▸ GOAL OF THE EXERCISE
Which lines of the data include the string "projeto"? List them all.

▸ INPUT MATERIAL
○ ○ ○ ○ ○

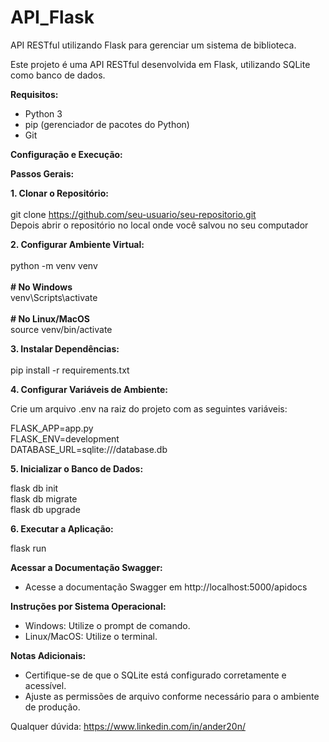 # API_Flask
API RESTful utilizando Flask para gerenciar um sistema de  biblioteca.

Este projeto é uma API RESTful desenvolvida em Flask, utilizando SQLite como banco de dados.

**Requisitos:**

- Python 3
- pip (gerenciador de pacotes do Python)
- Git

**Configuração e Execução:**

**Passos Gerais:**

**1. Clonar o Repositório:**
   </br></br>git clone https://github.com/seu-usuario/seu-repositorio.git
   </br>Depois abrir o repositório no local onde você salvou no seu computador
   
**2. Configurar Ambiente Virtual:**
   </br></br>python -m venv venv
   </br></br>**# No Windows**
   </br>venv\Scripts\activate
   </br></br>**# No Linux/MacOS**
   </br>source venv/bin/activate

**3. Instalar Dependências:**
   </br></br>pip install -r requirements.txt

**4. Configurar Variáveis de Ambiente:**

   Crie um arquivo .env na raiz do projeto com as seguintes variáveis:

   FLASK_APP=app.py
   </br>FLASK_ENV=development
   </br>DATABASE_URL=sqlite:///database.db

**5. Inicializar o Banco de Dados:**

   flask db init
   </br>flask db migrate
   </br>flask db upgrade

**6. Executar a Aplicação:**

   flask run

**Acessar a Documentação Swagger:**
</br>
- Acesse a documentação Swagger em http://localhost:5000/apidocs

**Instruções por Sistema Operacional:**
</br>
- Windows: Utilize o prompt de comando.
- Linux/MacOS: Utilize o terminal.

**Notas Adicionais:**
</br>
- Certifique-se de que o SQLite está configurado corretamente e acessível.
- Ajuste as permissões de arquivo conforme necessário para o ambiente de produção.

Qualquer dúvida: https://www.linkedin.com/in/ander20n/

○ ○ ○ ○ ○

▸ ANSWER SPACE
Este projeto é uma API RESTful desenvolvida em Flask, utilizando SQLite como banco de dados.
   Crie um arquivo .env na raiz do projeto com as seguintes variáveis:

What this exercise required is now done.